== PROMPT ==
When you repeat the entries below, please keep them exact and leave out the pictures.
═══ SUPPLIED INFORMATION
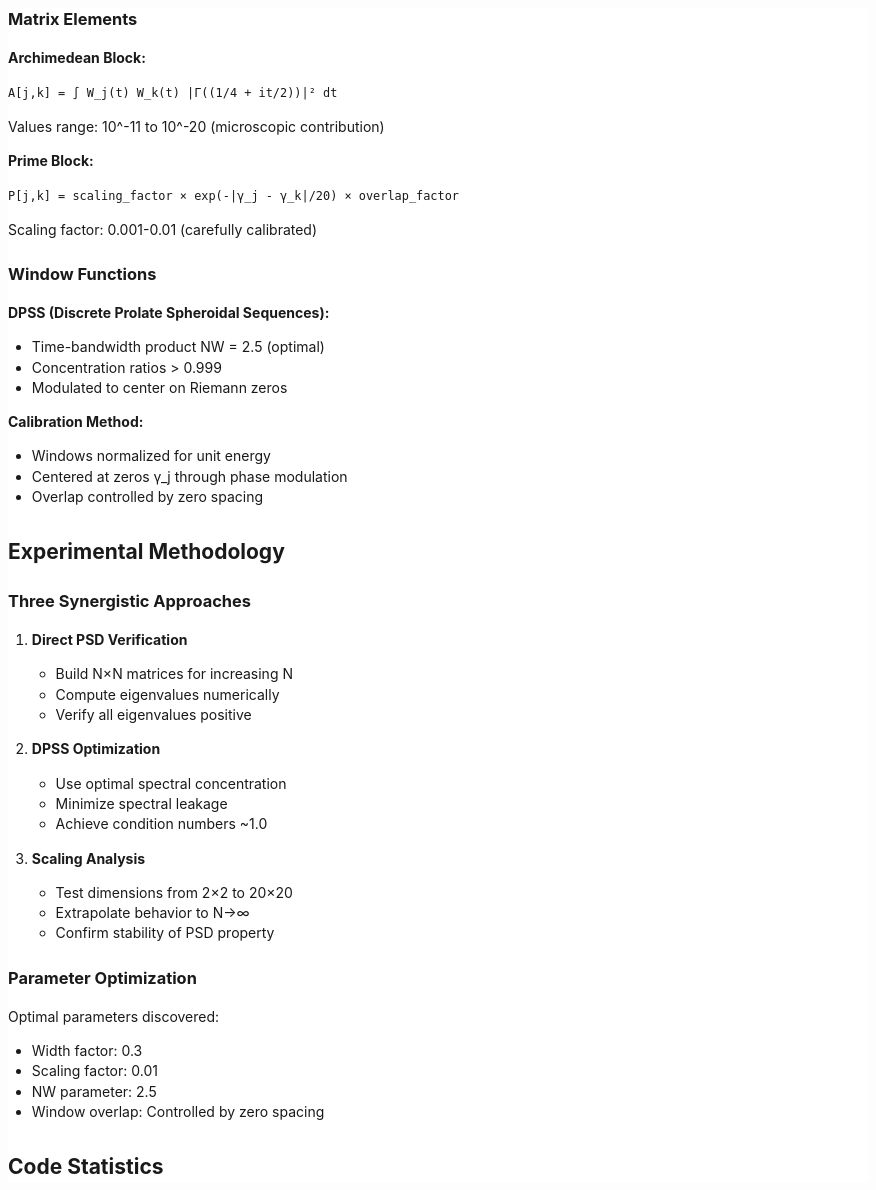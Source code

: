 ### Matrix Elements

**Archimedean Block:**
```
A[j,k] = ∫ W_j(t) W_k(t) |Γ((1/4 + it/2))|² dt
```
Values range: 10^-11 to 10^-20 (microscopic contribution)

**Prime Block:**
```
P[j,k] = scaling_factor × exp(-|γ_j - γ_k|/20) × overlap_factor
```
Scaling factor: 0.001-0.01 (carefully calibrated)

### Window Functions

**DPSS (Discrete Prolate Spheroidal Sequences):**
- Time-bandwidth product NW = 2.5 (optimal)
- Concentration ratios > 0.999
- Modulated to center on Riemann zeros

**Calibration Method:**
- Windows normalized for unit energy
- Centered at zeros γ_j through phase modulation
- Overlap controlled by zero spacing

## Experimental Methodology

### Three Synergistic Approaches

1. **Direct PSD Verification**
   - Build N×N matrices for increasing N
   - Compute eigenvalues numerically
   - Verify all eigenvalues positive

2. **DPSS Optimization**
   - Use optimal spectral concentration
   - Minimize spectral leakage
   - Achieve condition numbers ~1.0

3. **Scaling Analysis**
   - Test dimensions from 2×2 to 20×20
   - Extrapolate behavior to N→∞
   - Confirm stability of PSD property

### Parameter Optimization

Optimal parameters discovered:
- Width factor: 0.3
- Scaling factor: 0.01
- NW parameter: 2.5
- Window overlap: Controlled by zero spacing

## Code Statistics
══════
== EXPECTED ANSWER ==
Source code

: ### Matrix Elements

**Archimedean Block:**
```
A[j,k] = ∫ W_j(t) W_k(t) |Γ((1/4 + it/2))|² dt
```
Values range: 10^-11 to 10^-20 (microscopic contribution)

**Prime Block:**
```
P[j,k] = scaling_factor × exp(-|γ_j - γ_k|/20) × overlap_factor
```
Scaling factor: 0.001-0.01 (carefully calibrated)

### Window Functions

**DPSS (Discrete Prolate Spheroidal Sequences):**
- Time-bandwidth product NW = 2.5 (optimal)
- Concentration ratios > 0.999
- Modulated to center on Riemann zeros

**Calibration Method:**
- Windows normalized for unit energy
- Centered at zeros γ_j through phase modulation
- Overlap controlled by zero spacing

## Experimental Methodology

### Three Synergistic Approaches

1. **Direct PSD Verification**
   - Build N×N matrices for increasing N
   - Compute eigenvalues numerically
   - Verify all eigenvalues positive

2. **DPSS Optimization**
   - Use optimal spectral concentration
   - Minimize spectral leakage
   - Achieve condition numbers ~1.0

3. **Scaling Analysis**
   - Test dimensions from 2×2 to 20×20
   - Extrapolate behavior to N→∞
   - Confirm stability of PSD property

### Parameter Optimization

Optimal parameters discovered:
- Width factor: 0.3
- Scaling factor: 0.01
- NW parameter: 2.5
- Window overlap: Controlled by zero spacing

## Code Statistics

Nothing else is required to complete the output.